Raimondas Banionis), where Bartas played one of the main roles. He is a
graduate of the Moscow Film School (VGIK). He made his directorial debut
with his diploma film, the short documentary “Tofolaria” and
mediocre-length film (which called spectators’ attention) “For the
Remembrance of Last Day” (1989), where the real personages are “acting
themselves” according to the principles of feature film. The author
further “purified” the specific cinema language in the full-length film
“Three Days” (1991), which was awarded the prize of oicumene committee
at Berlin Film Festival (for the problems, the importance of the theme,
the profundity) in 1992, and FIPRESCI Prize for the originality of the
style, the significance of the theme, the beauty of pictures. This is a
story (almost without plot) about three young Lithuanians visiting
Kaliningrad-Karaliautchus-Kionigsberg – a moribund, outraged town. The
traditional dramaturgy is ignored in later Bartas’ films, as well: “The
Corridor” (1994, it was shown at Berlin Film Festival), “Few of Us ”
(1995, shown in Cannes, in the program “Other Point”), “Home” (1997,
shown in the same program in Cannes).
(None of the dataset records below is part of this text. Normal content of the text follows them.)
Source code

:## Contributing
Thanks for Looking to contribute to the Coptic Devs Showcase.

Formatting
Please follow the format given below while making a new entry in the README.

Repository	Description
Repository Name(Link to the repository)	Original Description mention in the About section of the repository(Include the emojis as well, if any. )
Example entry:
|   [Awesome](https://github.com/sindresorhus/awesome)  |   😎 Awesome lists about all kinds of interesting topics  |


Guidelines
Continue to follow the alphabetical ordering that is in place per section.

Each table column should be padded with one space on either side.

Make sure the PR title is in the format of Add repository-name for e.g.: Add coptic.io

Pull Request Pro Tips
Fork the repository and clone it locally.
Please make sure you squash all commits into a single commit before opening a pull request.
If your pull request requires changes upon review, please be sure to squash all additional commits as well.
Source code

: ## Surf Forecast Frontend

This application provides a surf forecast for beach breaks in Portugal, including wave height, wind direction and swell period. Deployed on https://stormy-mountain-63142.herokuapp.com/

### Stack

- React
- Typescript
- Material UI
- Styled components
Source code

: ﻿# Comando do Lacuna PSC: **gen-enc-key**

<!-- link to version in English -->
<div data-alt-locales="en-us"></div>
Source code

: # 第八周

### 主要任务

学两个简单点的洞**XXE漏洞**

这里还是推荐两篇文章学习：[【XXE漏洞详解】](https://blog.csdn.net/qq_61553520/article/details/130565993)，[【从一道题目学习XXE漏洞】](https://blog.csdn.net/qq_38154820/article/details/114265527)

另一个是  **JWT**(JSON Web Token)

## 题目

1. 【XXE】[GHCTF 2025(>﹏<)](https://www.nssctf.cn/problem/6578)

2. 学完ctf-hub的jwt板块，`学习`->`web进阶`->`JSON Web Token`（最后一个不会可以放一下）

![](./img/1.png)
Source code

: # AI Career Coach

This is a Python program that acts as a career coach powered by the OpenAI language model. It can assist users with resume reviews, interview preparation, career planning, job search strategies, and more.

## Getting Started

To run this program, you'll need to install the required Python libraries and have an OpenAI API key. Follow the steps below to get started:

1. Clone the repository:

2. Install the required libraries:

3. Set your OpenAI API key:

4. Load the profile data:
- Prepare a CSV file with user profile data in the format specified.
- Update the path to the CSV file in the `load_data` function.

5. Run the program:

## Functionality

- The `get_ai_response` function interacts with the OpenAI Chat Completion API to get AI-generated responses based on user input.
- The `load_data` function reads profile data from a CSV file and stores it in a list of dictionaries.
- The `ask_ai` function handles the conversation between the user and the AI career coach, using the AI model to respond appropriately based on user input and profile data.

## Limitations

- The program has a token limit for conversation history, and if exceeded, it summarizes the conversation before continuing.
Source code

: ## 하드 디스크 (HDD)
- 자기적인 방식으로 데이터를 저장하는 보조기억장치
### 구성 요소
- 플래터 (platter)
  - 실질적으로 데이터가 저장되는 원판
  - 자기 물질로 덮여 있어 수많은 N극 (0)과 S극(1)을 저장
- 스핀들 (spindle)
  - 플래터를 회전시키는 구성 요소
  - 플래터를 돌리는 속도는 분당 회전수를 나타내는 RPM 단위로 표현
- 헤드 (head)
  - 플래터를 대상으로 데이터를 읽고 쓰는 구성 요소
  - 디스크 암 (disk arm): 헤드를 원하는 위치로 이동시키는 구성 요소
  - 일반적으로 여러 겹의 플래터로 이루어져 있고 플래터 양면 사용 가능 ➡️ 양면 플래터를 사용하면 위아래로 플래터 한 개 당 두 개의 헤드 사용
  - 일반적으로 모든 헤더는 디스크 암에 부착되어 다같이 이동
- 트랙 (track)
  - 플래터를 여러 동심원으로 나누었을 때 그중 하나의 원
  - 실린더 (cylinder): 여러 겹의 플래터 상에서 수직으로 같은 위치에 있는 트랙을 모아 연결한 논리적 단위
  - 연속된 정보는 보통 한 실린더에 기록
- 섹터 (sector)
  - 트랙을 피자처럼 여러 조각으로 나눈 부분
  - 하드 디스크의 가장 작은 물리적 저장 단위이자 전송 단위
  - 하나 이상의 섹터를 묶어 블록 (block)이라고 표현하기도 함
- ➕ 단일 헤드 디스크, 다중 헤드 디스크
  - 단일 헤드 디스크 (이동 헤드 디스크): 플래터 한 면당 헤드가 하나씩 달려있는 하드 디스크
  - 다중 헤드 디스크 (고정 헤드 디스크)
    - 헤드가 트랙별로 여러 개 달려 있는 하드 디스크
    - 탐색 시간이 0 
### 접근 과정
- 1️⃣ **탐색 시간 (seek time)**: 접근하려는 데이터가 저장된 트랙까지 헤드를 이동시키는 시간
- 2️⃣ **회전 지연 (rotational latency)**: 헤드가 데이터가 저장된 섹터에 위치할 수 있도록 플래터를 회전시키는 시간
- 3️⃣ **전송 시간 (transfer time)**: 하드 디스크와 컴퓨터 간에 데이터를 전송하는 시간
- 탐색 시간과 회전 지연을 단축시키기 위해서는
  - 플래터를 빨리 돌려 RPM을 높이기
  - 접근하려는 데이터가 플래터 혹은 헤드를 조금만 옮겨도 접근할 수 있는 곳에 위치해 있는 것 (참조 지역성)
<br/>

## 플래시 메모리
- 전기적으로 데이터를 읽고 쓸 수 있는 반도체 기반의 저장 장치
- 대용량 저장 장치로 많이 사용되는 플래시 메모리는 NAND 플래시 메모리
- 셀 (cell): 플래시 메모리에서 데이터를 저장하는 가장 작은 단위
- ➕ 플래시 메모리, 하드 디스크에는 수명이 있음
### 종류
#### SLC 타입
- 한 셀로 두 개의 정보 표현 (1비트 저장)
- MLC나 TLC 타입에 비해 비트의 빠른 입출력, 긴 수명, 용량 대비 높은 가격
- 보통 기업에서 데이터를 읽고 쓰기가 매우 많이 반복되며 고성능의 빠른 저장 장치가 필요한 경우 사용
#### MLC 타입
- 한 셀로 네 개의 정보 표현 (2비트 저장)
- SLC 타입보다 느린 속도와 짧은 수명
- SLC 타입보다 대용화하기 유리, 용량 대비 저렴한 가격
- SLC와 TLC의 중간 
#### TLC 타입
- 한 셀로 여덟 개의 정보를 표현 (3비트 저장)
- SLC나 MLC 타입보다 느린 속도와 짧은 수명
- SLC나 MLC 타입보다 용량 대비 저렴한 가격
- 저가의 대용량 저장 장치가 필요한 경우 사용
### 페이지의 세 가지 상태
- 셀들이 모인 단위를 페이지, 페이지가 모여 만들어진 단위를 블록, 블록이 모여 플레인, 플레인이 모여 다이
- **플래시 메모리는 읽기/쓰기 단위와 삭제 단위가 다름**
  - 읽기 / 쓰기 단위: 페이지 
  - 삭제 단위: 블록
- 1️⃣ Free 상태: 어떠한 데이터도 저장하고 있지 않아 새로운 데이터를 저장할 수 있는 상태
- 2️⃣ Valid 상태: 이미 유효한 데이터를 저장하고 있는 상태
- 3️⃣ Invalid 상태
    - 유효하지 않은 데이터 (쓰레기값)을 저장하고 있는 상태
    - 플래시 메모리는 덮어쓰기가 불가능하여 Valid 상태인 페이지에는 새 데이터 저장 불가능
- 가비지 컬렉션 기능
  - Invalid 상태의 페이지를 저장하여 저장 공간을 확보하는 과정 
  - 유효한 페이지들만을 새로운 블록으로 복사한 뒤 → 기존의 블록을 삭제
All of them are works of free
structure, minimalistic form, philosophical associations. The works of
Bartas are not well-known and analysed in Lithuania, but they have a
small, faithful round of admirers in the West. (Bio Courtesy: The Auteurs, Image courtesy: Wikipedia)
Lithuanian auteur Sharunas Bartas is the
kind of filmmaker one would immediately be tempted to label
“pretentious” and “self-indulgent” because there is absolutely no
concession whatsoever that he gives to the viewers in terms of the
narrative, artistic, political and personal ambitions of his films,
burying them deeply within their part-hyper real and part-surreal
constructs. All his films have hinged themselves onto a particular
moment in Lithuanian history – the nation’s independence from the USSR,
just prior to the latter’s complete collapse – and they all deal with
the loss of communication, the seeming impossibility of true love to
flourish and the sense of pointlessness that the political separation
has imparted to its people. The characters in Bartas’ films are ones
that attempt in vain to put the dreadful past behind them, traverse
through the difficult present and get onto a future that may or may not
exist. With communication having been deemed useless, they hardly speak
anything and, even if they do, the talk is restricted to banal everyday
expressions. Consequently, Bartas’ films have little or no dialog and
rely almost entirely on Bressonian sound design consisting mostly of
natural sounds. Also Bresson-like is the acting in the films. There are
no expressions conveyed by the actors, no giveaway gestures and no easy
outlet for emotions.
The outdoor spaces are deep and vast in
Bartas’ films while the indoors are dark, decrepit and decaying. The
landscapes, desolate, usually glacial, nearly boundless and seemingly
inhospitable, are almost always used as metaphors for a larger scheme.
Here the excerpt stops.